板橋区立美術館「描かれた大正モダン・キッズ〜婦人之友社『子供之友』原画展」をみた。学生だったぼくは、松本竣介長谷川利行といった名前をこの美術館で知り、また〝池袋モンパルナス〟界隈の有名無名の洋画家たちの作品の多くとここで出会った。まだ尾崎眞人さんが学芸員をなさっていたころの話だ。

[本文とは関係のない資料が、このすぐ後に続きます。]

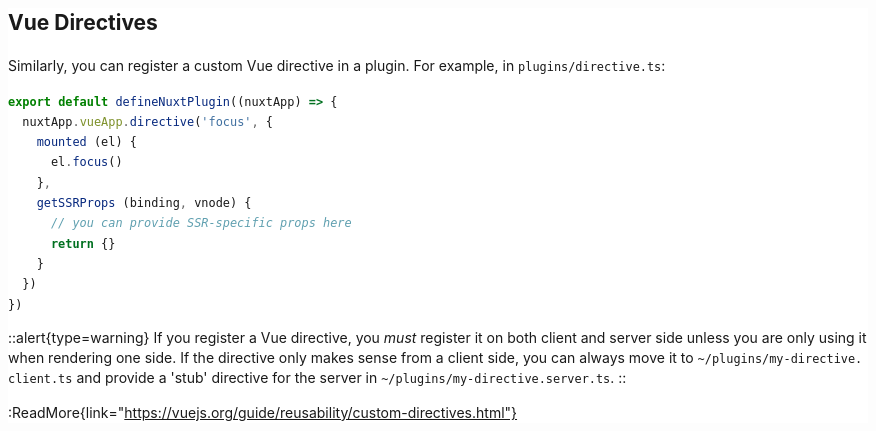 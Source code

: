 ## Vue Directives

Similarly, you can register a custom Vue directive in a plugin. For example, in `plugins/directive.ts`:

```ts
export default defineNuxtPlugin((nuxtApp) => {
  nuxtApp.vueApp.directive('focus', {
    mounted (el) {
      el.focus()
    },
    getSSRProps (binding, vnode) {
      // you can provide SSR-specific props here
      return {}
    }
  })
})
```

::alert{type=warning}
If you register a Vue directive, you _must_ register it on both client and server side unless you are only using it when rendering one side. If the directive only makes sense from a client side, you can always move it to `~/plugins/my-directive.client.ts` and provide a 'stub' directive for the server in `~/plugins/my-directive.server.ts`.
::

:ReadMore{link="https://vuejs.org/guide/reusability/custom-directives.html"}
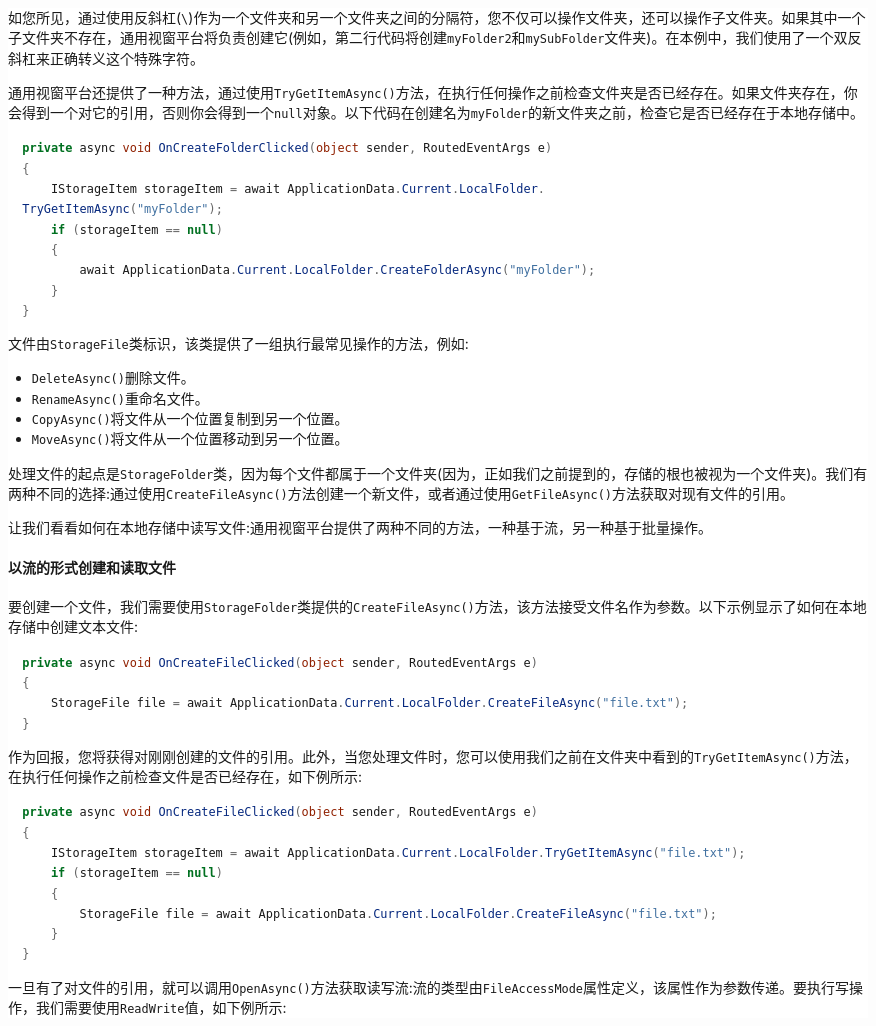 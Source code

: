 如您所见，通过使用反斜杠(`\`)作为一个文件夹和另一个文件夹之间的分隔符，您不仅可以操作文件夹，还可以操作子文件夹。如果其中一个子文件夹不存在，通用视窗平台将负责创建它(例如，第二行代码将创建`myFolder2`和`mySubFolder`文件夹)。在本例中，我们使用了一个双反斜杠来正确转义这个特殊字符。

通用视窗平台还提供了一种方法，通过使用`TryGetItemAsync()`方法，在执行任何操作之前检查文件夹是否已经存在。如果文件夹存在，你会得到一个对它的引用，否则你会得到一个`null`对象。以下代码在创建名为`myFolder`的新文件夹之前，检查它是否已经存在于本地存储中。

```cs
  private async void OnCreateFolderClicked(object sender, RoutedEventArgs e)
  {
      IStorageItem storageItem = await ApplicationData.Current.LocalFolder.
  TryGetItemAsync("myFolder");
      if (storageItem == null)
      {
          await ApplicationData.Current.LocalFolder.CreateFolderAsync("myFolder");
      }
  }
```

文件由`StorageFile`类标识，该类提供了一组执行最常见操作的方法，例如:

*   `DeleteAsync()`删除文件。
*   `RenameAsync()`重命名文件。
*   `CopyAsync()`将文件从一个位置复制到另一个位置。
*   `MoveAsync()`将文件从一个位置移动到另一个位置。

处理文件的起点是`StorageFolder`类，因为每个文件都属于一个文件夹(因为，正如我们之前提到的，存储的根也被视为一个文件夹)。我们有两种不同的选择:通过使用`CreateFileAsync()`方法创建一个新文件，或者通过使用`GetFileAsync()`方法获取对现有文件的引用。

让我们看看如何在本地存储中读写文件:通用视窗平台提供了两种不同的方法，一种基于流，另一种基于批量操作。

#### 以流的形式创建和读取文件

要创建一个文件，我们需要使用`StorageFolder`类提供的`CreateFileAsync()`方法，该方法接受文件名作为参数。以下示例显示了如何在本地存储中创建文本文件:

```cs
  private async void OnCreateFileClicked(object sender, RoutedEventArgs e)
  {
      StorageFile file = await ApplicationData.Current.LocalFolder.CreateFileAsync("file.txt");
  }
```

作为回报，您将获得对刚刚创建的文件的引用。此外，当您处理文件时，您可以使用我们之前在文件夹中看到的`TryGetItemAsync()`方法，在执行任何操作之前检查文件是否已经存在，如下例所示:

```cs
  private async void OnCreateFileClicked(object sender, RoutedEventArgs e)
  {
      IStorageItem storageItem = await ApplicationData.Current.LocalFolder.TryGetItemAsync("file.txt");
      if (storageItem == null)
      {
          StorageFile file = await ApplicationData.Current.LocalFolder.CreateFileAsync("file.txt");
      }
  }
```

一旦有了对文件的引用，就可以调用`OpenAsync()`方法获取读写流:流的类型由`FileAccessMode`属性定义，该属性作为参数传递。要执行写操作，我们需要使用`ReadWrite`值，如下例所示:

「子供之友」は、羽仁吉一・もと子の「婦人之友社」が創刊した少年少女向けの雑誌である。ふたりは雑司ヶ谷の上り屋敷、いまの西武池袋線池袋駅椎名町駅とのちょうど真ん中あたりに社屋と自宅を建てて移り住み、そのタイミングで「子供之友」を創刊した。さらに、その数年後、近所に「自由学園」を創設している。池袋のこの土地を、自分たちの理念によった新時代の教育活動の拠点にしようとふたりは考えていたのだろう。「子供之友」という媒体に新しい時代の気風をみようという今回の展示もまた、広い意味で〝池袋モンパルナス〟界隈の物語をあつかっており、その点ではこの展示をこの美術館でみられたことは個人的にうれしいことだった。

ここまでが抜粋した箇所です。